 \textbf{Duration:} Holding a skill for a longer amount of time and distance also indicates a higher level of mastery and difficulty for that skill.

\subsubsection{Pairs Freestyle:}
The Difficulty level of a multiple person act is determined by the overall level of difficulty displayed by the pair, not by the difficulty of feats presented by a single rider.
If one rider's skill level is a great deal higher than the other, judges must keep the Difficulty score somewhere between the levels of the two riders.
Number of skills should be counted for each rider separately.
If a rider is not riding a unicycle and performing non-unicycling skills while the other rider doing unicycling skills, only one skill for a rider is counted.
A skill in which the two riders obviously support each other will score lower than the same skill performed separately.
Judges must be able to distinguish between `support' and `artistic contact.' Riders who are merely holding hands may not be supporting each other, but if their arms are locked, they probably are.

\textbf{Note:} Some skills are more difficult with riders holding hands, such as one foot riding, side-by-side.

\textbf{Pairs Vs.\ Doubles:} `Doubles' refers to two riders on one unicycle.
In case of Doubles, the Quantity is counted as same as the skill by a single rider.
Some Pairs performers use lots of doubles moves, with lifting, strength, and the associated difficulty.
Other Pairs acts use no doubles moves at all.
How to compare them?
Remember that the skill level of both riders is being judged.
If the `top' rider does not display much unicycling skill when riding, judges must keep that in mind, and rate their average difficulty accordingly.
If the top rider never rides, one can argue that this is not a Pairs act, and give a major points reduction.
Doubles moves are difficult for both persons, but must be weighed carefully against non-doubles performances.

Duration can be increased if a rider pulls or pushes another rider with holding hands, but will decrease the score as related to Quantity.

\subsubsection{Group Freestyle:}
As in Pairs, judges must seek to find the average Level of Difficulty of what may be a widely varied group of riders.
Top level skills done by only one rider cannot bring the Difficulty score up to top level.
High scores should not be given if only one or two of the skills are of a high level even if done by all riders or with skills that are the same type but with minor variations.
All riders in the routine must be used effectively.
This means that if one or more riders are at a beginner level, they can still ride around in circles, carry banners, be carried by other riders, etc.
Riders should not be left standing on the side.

* * * * * * * * *

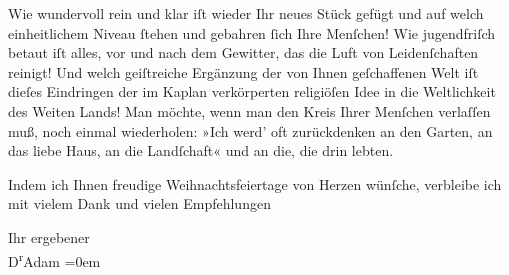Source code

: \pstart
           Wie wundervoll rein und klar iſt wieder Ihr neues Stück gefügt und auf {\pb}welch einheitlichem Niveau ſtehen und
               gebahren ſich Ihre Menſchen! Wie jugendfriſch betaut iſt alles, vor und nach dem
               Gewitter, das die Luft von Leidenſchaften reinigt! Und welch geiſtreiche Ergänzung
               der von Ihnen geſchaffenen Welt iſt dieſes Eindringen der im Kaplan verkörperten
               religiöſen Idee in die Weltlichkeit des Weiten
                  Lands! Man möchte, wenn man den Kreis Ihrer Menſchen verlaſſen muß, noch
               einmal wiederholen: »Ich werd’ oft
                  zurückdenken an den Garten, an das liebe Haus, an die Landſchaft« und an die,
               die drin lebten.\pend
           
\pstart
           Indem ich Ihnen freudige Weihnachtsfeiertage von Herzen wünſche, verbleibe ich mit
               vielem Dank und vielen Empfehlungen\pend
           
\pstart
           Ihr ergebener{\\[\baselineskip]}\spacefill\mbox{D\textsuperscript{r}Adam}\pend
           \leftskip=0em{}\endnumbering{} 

* * * * * * * * *

- _To do_:
Return the span of lines in the data above that opens at the line with "Some Pairs performers" and closes at the line with "Remember that the", exactly, ends included, nothing else.

- _Solution_:
Some Pairs performers use lots of doubles moves, with lifting, strength, and the associated difficulty.
Other Pairs acts use no doubles moves at all.
How to compare them?
Remember that the skill level of both riders is being judged.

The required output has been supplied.